Central Ohio home prices continued their record ascent in July, as the one of the nation’s hottest real estate markets shows no sign of cooling.
The median price of a Columbus-area home rose to a record $220,000 during the month, up from $205,000 a year ago and a full $50,000 above July 2015. Through the first seven months of the year, prices have risen more than 8% compared with the same period last year.
Despite climbing prices, buyers still lined up at the door. During July, 3,334 central Ohio homes changed hands, up 3.9% from July 2018. Typical homes sold after 23 days on the market and fetched more than 98% of their asking prices.
The persistent demand for central Ohio homes led the region to be declared one of the nation’s hottest housing markets in July.
Statewide, sales rose 2.8% and prices climbed 7.7% from last July, led by big price jumps in smaller cities such as Lancaster, Lima and Marion.
“Home sales activity heated up in July,” said Ohio Realtors President Anjanette Frye. “Equally important, the market posted a continued, steady rise in the average sale price.”
Nationally, sales jumped 2.5% in July to a seasonally adjusted annual rate of 5.42 million while prices rose 4.3%. Sales and prices continue to be driven by a shortage of homes for sale and by mortgage rates, which fell to 3.6% this week for a 30-year loan, the lowest rate in almost three years.
“Falling mortgage rates are improving housing affordability and nudging buyers into the market,” said Lawrence Yun, chief economist with the National Association of Realtors.
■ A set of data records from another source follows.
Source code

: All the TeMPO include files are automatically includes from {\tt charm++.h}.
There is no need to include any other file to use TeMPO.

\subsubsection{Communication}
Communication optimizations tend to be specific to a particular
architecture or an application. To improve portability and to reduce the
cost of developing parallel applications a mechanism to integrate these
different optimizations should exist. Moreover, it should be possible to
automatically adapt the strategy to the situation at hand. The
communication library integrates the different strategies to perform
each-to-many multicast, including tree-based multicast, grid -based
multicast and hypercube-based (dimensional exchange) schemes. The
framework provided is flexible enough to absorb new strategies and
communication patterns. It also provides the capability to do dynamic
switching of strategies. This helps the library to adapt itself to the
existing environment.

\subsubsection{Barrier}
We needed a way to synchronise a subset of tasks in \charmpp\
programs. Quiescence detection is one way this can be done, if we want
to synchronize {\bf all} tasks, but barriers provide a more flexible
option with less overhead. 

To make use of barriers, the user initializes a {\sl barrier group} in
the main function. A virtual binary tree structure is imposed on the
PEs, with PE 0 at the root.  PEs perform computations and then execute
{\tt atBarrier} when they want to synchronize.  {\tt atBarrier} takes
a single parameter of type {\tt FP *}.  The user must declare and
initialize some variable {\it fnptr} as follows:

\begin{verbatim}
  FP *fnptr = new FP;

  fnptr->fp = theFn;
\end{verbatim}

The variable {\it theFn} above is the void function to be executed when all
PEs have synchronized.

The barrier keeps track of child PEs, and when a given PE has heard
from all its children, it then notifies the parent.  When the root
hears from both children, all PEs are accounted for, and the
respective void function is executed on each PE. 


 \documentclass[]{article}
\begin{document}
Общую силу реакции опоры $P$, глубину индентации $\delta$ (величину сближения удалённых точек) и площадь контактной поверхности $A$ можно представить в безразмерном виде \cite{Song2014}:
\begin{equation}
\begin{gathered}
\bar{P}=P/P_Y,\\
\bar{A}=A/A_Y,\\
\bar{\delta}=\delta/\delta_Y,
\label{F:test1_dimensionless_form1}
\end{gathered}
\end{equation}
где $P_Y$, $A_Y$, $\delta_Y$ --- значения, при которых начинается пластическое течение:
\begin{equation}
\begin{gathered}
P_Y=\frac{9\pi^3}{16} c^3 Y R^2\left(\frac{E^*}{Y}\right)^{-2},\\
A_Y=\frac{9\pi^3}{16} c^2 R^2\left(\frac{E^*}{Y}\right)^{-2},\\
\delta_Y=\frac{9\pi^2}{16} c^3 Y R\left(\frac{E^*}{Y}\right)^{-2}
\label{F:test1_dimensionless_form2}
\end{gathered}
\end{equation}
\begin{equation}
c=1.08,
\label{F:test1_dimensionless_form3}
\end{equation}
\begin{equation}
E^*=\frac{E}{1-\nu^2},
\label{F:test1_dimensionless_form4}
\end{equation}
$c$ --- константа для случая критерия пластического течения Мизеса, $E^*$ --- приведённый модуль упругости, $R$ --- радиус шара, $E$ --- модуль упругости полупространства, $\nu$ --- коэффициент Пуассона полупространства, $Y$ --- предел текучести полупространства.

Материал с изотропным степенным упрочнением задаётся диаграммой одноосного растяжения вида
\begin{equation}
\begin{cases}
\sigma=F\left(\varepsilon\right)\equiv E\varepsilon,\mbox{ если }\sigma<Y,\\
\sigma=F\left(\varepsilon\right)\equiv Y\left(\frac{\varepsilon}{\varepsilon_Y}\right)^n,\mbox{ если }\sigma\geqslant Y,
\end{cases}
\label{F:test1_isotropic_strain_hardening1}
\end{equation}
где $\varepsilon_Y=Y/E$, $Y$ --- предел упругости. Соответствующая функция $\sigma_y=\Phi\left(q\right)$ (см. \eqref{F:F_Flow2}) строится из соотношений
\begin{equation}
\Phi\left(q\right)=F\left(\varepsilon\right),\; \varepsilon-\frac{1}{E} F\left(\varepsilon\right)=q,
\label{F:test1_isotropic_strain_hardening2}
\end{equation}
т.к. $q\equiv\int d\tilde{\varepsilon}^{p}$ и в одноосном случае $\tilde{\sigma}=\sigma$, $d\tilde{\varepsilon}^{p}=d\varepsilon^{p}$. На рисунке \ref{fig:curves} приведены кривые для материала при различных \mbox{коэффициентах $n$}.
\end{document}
However, he added that the supply of affordable housing is severely low. “The shortage of lower-priced homes has markedly pushed up home prices.”
Homes are especially hard to find in lower price ranges, something experts hope will change with a new federal law that allows more condominiums to be financed with Federal Housing Administration loans.
“Condos are often the most affordable, attractive option for first-time home buyers,” said John Myers, 2019 president of Columbus Realtors. “These new rules have the potential to transform our housing market and regional economy, easing affordability constraints, maximizing first-time homebuyer assistance programs and putting homeownership in reach for countless families.”